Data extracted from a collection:
▬▬▬▬▬▬
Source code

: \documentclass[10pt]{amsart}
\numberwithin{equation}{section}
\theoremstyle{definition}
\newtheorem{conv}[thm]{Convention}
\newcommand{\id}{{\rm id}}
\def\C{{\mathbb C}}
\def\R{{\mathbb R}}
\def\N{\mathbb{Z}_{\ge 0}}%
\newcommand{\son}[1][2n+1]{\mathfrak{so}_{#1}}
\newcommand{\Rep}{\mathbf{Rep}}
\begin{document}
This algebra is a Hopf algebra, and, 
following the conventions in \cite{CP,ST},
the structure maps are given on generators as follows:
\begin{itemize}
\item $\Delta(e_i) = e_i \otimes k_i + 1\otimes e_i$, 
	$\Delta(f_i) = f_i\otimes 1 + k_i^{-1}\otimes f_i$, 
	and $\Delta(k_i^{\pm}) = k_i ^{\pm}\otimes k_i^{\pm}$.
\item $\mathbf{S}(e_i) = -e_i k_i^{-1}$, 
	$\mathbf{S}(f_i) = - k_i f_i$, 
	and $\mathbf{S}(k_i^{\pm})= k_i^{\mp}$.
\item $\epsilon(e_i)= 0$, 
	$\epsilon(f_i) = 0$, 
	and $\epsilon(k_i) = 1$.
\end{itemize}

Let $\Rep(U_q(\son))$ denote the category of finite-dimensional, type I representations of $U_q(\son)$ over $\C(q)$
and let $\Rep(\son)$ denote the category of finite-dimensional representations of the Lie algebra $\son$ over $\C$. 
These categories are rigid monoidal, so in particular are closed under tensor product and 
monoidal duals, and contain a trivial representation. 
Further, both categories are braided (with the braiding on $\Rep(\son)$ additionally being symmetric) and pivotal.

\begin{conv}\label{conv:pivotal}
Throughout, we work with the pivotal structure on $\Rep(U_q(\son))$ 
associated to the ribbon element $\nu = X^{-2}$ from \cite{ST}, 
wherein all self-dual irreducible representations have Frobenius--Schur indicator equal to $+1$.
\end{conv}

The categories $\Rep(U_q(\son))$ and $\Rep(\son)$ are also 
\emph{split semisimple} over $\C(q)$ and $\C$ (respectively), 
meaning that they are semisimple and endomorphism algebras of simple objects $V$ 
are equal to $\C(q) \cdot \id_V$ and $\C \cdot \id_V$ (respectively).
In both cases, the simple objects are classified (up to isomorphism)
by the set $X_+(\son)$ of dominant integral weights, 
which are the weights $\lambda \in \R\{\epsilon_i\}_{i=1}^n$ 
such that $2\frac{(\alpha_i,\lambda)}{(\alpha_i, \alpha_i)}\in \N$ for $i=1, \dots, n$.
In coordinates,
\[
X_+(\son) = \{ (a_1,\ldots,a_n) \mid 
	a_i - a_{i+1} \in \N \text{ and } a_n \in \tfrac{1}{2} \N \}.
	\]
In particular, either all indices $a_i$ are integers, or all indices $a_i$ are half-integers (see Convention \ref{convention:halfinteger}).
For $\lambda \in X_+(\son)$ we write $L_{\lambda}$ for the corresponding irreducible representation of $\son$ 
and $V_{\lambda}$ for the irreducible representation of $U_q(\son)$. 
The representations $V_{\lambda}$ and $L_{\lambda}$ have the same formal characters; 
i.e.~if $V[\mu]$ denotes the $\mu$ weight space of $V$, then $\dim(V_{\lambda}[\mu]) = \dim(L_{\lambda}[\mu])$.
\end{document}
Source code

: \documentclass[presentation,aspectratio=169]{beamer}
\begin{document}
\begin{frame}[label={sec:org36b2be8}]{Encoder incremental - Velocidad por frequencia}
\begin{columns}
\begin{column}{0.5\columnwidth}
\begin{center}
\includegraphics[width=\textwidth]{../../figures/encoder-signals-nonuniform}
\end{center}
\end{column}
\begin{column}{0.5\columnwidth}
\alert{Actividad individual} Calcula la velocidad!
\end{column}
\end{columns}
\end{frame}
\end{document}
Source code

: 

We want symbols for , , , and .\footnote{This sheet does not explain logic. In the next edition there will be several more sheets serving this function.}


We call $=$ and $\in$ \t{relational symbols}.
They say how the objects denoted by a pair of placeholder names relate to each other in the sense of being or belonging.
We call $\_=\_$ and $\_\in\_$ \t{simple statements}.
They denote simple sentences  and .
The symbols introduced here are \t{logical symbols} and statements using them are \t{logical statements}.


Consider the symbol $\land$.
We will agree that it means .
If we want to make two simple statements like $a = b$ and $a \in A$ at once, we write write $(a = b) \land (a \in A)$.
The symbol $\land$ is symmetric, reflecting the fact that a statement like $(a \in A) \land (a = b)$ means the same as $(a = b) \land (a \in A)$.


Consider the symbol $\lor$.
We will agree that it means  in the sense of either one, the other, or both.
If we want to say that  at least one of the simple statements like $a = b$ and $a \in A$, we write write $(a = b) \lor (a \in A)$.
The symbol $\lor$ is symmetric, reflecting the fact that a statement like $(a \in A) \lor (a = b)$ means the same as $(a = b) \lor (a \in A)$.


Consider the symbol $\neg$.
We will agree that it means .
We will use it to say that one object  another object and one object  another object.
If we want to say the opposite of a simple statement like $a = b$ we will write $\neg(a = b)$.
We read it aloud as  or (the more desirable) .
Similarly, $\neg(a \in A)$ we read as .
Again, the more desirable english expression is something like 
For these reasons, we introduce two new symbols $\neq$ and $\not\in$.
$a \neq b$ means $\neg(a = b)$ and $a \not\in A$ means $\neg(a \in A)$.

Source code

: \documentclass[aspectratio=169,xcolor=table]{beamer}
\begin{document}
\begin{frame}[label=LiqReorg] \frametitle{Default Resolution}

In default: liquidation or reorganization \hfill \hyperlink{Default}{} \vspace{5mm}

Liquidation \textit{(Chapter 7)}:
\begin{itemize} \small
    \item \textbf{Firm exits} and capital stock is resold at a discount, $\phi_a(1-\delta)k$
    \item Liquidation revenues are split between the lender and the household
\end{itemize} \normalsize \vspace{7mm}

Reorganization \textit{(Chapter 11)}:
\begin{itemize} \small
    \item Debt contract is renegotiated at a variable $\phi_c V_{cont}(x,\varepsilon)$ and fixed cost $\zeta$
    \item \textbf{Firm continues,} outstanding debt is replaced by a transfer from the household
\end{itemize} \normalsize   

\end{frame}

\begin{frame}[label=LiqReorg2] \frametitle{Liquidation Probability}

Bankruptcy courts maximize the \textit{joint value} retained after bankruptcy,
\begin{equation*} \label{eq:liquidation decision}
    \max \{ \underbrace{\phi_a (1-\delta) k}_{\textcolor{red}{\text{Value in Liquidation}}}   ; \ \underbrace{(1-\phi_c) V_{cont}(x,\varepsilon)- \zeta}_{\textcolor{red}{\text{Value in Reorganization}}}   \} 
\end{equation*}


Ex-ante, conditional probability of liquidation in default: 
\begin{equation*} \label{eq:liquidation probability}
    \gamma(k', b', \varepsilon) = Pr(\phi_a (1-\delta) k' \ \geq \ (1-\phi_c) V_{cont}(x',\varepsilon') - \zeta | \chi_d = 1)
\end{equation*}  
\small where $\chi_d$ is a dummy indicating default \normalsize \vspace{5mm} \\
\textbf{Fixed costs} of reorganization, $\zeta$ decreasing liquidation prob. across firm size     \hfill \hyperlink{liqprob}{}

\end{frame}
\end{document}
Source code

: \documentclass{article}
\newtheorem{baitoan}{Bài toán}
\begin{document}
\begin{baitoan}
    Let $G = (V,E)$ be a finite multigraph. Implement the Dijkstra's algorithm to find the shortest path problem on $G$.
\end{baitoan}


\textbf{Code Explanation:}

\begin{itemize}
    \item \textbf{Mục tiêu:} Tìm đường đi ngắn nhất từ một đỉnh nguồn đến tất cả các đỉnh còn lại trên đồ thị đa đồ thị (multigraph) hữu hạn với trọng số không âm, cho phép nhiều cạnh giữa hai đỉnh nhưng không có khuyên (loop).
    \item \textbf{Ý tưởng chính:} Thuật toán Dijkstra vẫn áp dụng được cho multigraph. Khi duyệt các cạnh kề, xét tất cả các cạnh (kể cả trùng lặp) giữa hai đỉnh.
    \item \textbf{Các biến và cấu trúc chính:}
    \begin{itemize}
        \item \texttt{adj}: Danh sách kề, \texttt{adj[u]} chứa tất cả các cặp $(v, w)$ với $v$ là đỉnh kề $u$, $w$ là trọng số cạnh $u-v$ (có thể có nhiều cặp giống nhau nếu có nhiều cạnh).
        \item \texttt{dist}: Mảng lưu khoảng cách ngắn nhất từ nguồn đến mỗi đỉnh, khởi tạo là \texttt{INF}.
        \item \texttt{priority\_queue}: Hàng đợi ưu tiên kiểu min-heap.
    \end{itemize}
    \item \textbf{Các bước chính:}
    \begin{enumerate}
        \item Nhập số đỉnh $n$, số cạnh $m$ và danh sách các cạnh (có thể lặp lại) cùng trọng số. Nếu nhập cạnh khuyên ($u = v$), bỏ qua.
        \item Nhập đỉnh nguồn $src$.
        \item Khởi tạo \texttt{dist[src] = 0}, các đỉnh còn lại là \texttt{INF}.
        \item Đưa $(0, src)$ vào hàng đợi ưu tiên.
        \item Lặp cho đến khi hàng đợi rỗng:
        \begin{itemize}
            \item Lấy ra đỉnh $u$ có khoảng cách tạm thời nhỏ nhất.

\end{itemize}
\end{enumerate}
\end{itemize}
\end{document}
▬▬▬▬▬▬
What is needed
Among the lines of the records, copy out each one that contains the word "nguồn".

Answer section
    \item \textbf{Mục tiêu:} Tìm đường đi ngắn nhất từ một đỉnh nguồn đến tất cả các đỉnh còn lại trên đồ thị đa đồ thị (multigraph) hữu hạn với trọng số không âm, cho phép nhiều cạnh giữa hai đỉnh nhưng không có khuyên (loop).
        \item \texttt{dist}: Mảng lưu khoảng cách ngắn nhất từ nguồn đến mỗi đỉnh, khởi tạo là \texttt{INF}.
        \item Nhập đỉnh nguồn $src$.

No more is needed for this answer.